**EXERCISE INSTRUCTIONS**
Every record must be repeated precisely as it stands.

**GIVEN RECORDS**
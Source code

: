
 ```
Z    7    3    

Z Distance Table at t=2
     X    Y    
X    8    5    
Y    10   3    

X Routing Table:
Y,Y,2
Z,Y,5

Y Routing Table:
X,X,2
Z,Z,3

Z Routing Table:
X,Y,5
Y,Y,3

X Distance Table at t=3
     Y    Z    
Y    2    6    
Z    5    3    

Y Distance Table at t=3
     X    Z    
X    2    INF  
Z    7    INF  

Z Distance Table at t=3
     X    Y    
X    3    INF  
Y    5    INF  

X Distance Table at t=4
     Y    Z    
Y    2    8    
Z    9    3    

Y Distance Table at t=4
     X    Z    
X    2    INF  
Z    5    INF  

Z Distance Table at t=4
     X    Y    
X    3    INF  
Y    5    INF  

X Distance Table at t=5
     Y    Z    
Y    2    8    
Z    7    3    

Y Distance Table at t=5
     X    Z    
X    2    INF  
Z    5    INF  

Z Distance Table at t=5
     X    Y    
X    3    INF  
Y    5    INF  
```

**SOLUTION FOR THIS TASK**
Source code

:
 ```
Z    7    3    

Z Distance Table at t=2
     X    Y    
X    8    5    
Y    10   3    

X Routing Table:
Y,Y,2
Z,Y,5

Y Routing Table:
X,X,2
Z,Z,3

Z Routing Table:
X,Y,5
Y,Y,3

X Distance Table at t=3
     Y    Z    
Y    2    6    
Z    5    3    

Y Distance Table at t=3
     X    Z    
X    2    INF  
Z    7    INF  

Z Distance Table at t=3
     X    Y    
X    3    INF  
Y    5    INF  

X Distance Table at t=4
     Y    Z    
Y    2    8    
Z    9    3    

Y Distance Table at t=4
     X    Z    
X    2    INF  
Z    5    INF  

Z Distance Table at t=4
     X    Y    
X    3    INF  
Y    5    INF  

X Distance Table at t=5
     Y    Z    
Y    2    8    
Z    7    3    

Y Distance Table at t=5
     X    Z    
X    2    INF  
Z    5    INF  

Z Distance Table at t=5
     X    Y    
X    3    INF  
Y    5    INF  
```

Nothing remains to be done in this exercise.